Fire extinguisher

ABC type fire extinguisher.

A fire extinguisher is a device used to put out fires. It consists of a metal container (steel cylinder) containing a pressurized fire extinguishing agent, so that when a valve is opened the agent comes out through a nozzle (sometimes located at the end of a hose) that must be directed to the base of the fire. They usually have a device to prevent accidental activation, which must be disabled before using the device.


More specifically, an extinguisher could be defined as a self-contained device, designed as a cylinder, which can be moved by a single person and which, using a drive mechanism under gas pressure or mechanical pressure, releases an extinguishing agent to the base of the fire in order to extinguish it.

There are many sizes and types, from the very small ones, which are usually carried in cars, to the large ones that go on a cart with wheels. The content varies from 1 to 250 kilograms of extinguishing agent.

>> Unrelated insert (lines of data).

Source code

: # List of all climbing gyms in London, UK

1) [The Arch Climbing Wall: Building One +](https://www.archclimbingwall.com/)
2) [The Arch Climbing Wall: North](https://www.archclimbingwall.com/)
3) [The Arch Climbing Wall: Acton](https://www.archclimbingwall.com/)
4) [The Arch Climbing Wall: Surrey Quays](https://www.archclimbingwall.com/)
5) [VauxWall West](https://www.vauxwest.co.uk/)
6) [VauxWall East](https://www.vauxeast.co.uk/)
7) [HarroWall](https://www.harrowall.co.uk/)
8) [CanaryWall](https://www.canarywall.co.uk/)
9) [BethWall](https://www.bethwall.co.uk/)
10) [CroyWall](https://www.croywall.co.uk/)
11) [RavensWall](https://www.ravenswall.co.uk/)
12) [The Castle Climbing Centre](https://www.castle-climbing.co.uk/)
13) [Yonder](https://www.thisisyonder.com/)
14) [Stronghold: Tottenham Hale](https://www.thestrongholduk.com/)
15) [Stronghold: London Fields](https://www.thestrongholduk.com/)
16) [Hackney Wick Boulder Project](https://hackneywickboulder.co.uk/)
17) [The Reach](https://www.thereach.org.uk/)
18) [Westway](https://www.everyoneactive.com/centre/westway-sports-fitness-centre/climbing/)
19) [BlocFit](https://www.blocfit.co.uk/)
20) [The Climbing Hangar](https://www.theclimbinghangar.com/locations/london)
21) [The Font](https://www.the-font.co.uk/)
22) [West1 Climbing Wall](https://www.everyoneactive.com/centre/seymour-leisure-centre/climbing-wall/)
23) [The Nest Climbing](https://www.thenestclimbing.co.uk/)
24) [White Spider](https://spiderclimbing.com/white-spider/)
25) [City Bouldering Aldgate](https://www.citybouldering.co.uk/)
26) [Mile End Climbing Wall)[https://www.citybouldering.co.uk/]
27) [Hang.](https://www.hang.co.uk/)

History of fire extinguisher

The fire extinguisher was an invention of William George Manby, a captain who came up with the idea of creating an instrument that would extinguish fire more effectively by observing the inability of a group of Edinburgh firefighters to reach the upper floors of a burning building.

The first fire extinguisher was a device with four cylinders, three with water and one with compressed air, which served to pressurize the liquid out. It was patented in the United Kingdom in 1839. This device was modified in 1905 when water was replaced by sodium bicarbonate.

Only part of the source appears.